Isaiah 55 appears at the end of the so-called “Book of Comfort” (Isaiah 40-55), which is believed to be addressed to the exiles who were returning from Babylon.
It appears that Isaiah 40-48 is addressed to them in Babylon, whereas chapters 49-55 may have been composed back in Jerusalem, against the background of the early Restoration period.
The opening verses, with their appeal to those who do not have money to buy bread and the basic needs of life, would probably have been quite relevant to those who returned to the land of Judah after 536 BCE. Despite the allowance of Cyrus and the Persian Empire for them to return, it was not a prosperous time.
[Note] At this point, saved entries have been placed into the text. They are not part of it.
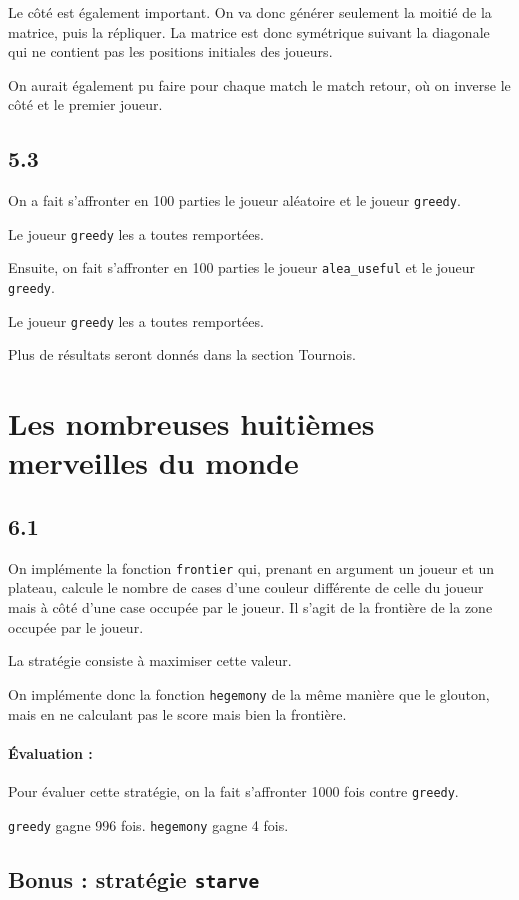 \documentclass[12pt]{article}
\def\question#1{\subsection*{#1}}
\def\sec#1{\section{#1}}
\begin{document}
Le côté est également important. On va donc générer seulement la moitié de la matrice, puis la répliquer. La matrice est donc symétrique suivant la diagonale qui ne contient pas les positions initiales des joueurs.

On aurait également pu faire pour chaque match le match retour, où on inverse le côté et le premier joueur.

\question{5.3}
On a fait s'affronter en 100 parties le joueur aléatoire et le joueur \texttt{greedy}.

Le joueur \texttt{greedy} les a toutes remportées.

Ensuite, on fait s'affronter en 100 parties le joueur \texttt{alea\_useful} et le joueur \texttt{greedy}.

Le joueur \texttt{greedy} les a toutes remportées.

Plus de résultats seront donnés dans la section Tournois.

\sec{Les nombreuses huitièmes merveilles du monde}

\question{6.1}
On implémente la fonction \texttt{frontier} qui, prenant en argument un joueur et un plateau, calcule le nombre de cases d'une couleur différente de celle du joueur mais à côté d'une case occupée par le joueur.
Il s'agit de la frontière de la zone occupée par le joueur.

La stratégie consiste à maximiser cette valeur.

On implémente donc la fonction \texttt{hegemony} de la même manière que le glouton, mais en ne calculant pas le score mais bien la frontière.



\paragraph{Évaluation :}
Pour évaluer cette stratégie, on la fait s'affronter 1000 fois contre \texttt{greedy}.

\texttt{greedy} gagne 996 fois. \texttt{hegemony} gagne 4 fois.

\question{Bonus : stratégie \texttt{starve}}
\end{document}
The city had not been rebuilt since its destruction by the Babylonians fifty years earlier, social and economic structures were weak, and there were struggles for the most desirable land between the returnees and those who had been in the land in the meantime. Later, in the fifth century, Nehemiah would report that common farming families were having to borrow money and grain to pay their taxes, and even selling their children into debt slavery (Nehemiah 5:1-12). If this in some way reflects sixth-century conditions earlier as well, then the invitation to eat and drink without paying would have been both gracious and exceedingly welcome.
It is still the case today that help given without expectation of reward is viewed as more virtuous, and even Cyrus answers to this standard in Isaiah 45:13, in which the Lord says that the Persian emperor will “build my city and set my exiles free, not for price or reward.”
The exhortations to listen (Isaiah 55:3), to seek the Lord (verse 6), and to choose between wickedness and the way of the Lord (verse 7) all show the passage’s connections with wisdom traditions. The invitation issued by Isaiah 55 is similar to that of Woman Wisdom to her table: “Come, eat of my bread and drink of the wine I have mixed. Lay aside immaturity, and live, and walk in the way of insight” (Proverbs 9:5-6). These passages emphasize the choices a person faces in the course of a life, and they portray the divine summons as working through appeal and persuasion rather than command.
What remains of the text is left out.